§ Records for the task

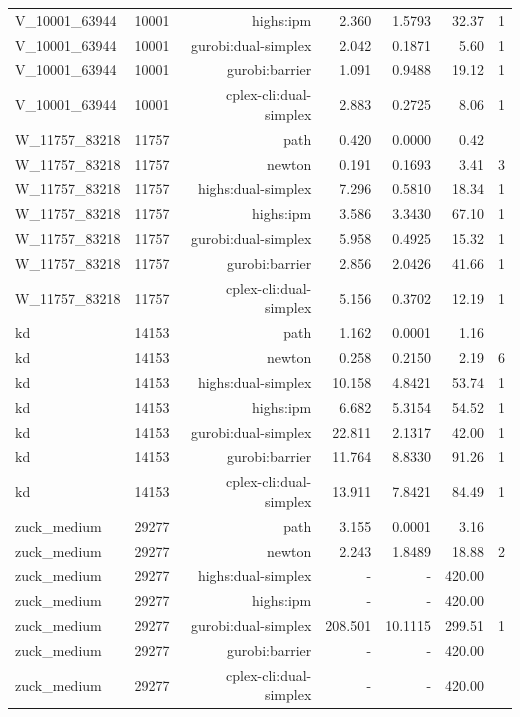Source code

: \begin{longtable}{lrrrrrr}
V\_10001\_63944 & 10001 & highs:ipm & 2.360 & 1.5793 & 32.37 & 1 \\
V\_10001\_63944 & 10001 & gurobi:dual-simplex & 2.042 & 0.1871 & 5.60 & 1 \\
V\_10001\_63944 & 10001 & gurobi:barrier & 1.091 & 0.9488 & 19.12 & 1 \\
V\_10001\_63944 & 10001 & cplex-cli:dual-simplex & 2.883 & 0.2725 & 8.06 & 1 \\
W\_11757\_83218 & 11757 & path & 0.420 & 0.0000 & 0.42 &  \\
W\_11757\_83218 & 11757 & newton & 0.191 & 0.1693 & 3.41 & 3 \\
W\_11757\_83218 & 11757 & highs:dual-simplex & 7.296 & 0.5810 & 18.34 & 1 \\
W\_11757\_83218 & 11757 & highs:ipm & 3.586 & 3.3430 & 67.10 & 1 \\
W\_11757\_83218 & 11757 & gurobi:dual-simplex & 5.958 & 0.4925 & 15.32 & 1 \\
W\_11757\_83218 & 11757 & gurobi:barrier & 2.856 & 2.0426 & 41.66 & 1 \\
W\_11757\_83218 & 11757 & cplex-cli:dual-simplex & 5.156 & 0.3702 & 12.19 & 1 \\
kd & 14153 & path & 1.162 & 0.0001 & 1.16 &  \\
kd & 14153 & newton & 0.258 & 0.2150 & 2.19 & 6 \\
kd & 14153 & highs:dual-simplex & 10.158 & 4.8421 & 53.74 & 1 \\
kd & 14153 & highs:ipm & 6.682 & 5.3154 & 54.52 & 1 \\
kd & 14153 & gurobi:dual-simplex & 22.811 & 2.1317 & 42.00 & 1 \\
kd & 14153 & gurobi:barrier & 11.764 & 8.8330 & 91.26 & 1 \\
kd & 14153 & cplex-cli:dual-simplex & 13.911 & 7.8421 & 84.49 & 1 \\
zuck\_medium & 29277 & path & 3.155 & 0.0001 & 3.16 &  \\
zuck\_medium & 29277 & newton & 2.243 & 1.8489 & 18.88 & 2 \\
zuck\_medium & 29277 & highs:dual-simplex & - & - & 420.00 &  \\
zuck\_medium & 29277 & highs:ipm & - & - & 420.00 &  \\
zuck\_medium & 29277 & gurobi:dual-simplex & 208.501 & 10.1115 & 299.51 & 1 \\
zuck\_medium & 29277 & gurobi:barrier & - & - & 420.00 &  \\
zuck\_medium & 29277 & cplex-cli:dual-simplex & - & - & 420.00 &  \\

\end{longtable}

§ Exercise directions
Reproduce, character for character, only the lines of the preceding data that start at the line with "W\_11757\_83218 & 11757 & newton" and end at the line with "W\_11757\_83218 & 11757 & cplex-cli:dual-simplex", both included.

§ Finished exercise
W\_11757\_83218 & 11757 & newton & 0.191 & 0.1693 & 3.41 & 3 \\
W\_11757\_83218 & 11757 & highs:dual-simplex & 7.296 & 0.5810 & 18.34 & 1 \\
W\_11757\_83218 & 11757 & highs:ipm & 3.586 & 3.3430 & 67.10 & 1 \\
W\_11757\_83218 & 11757 & gurobi:dual-simplex & 5.958 & 0.4925 & 15.32 & 1 \\
W\_11757\_83218 & 11757 & gurobi:barrier & 2.856 & 2.0426 & 41.66 & 1 \\
W\_11757\_83218 & 11757 & cplex-cli:dual-simplex & 5.156 & 0.3702 & 12.19 & 1 \\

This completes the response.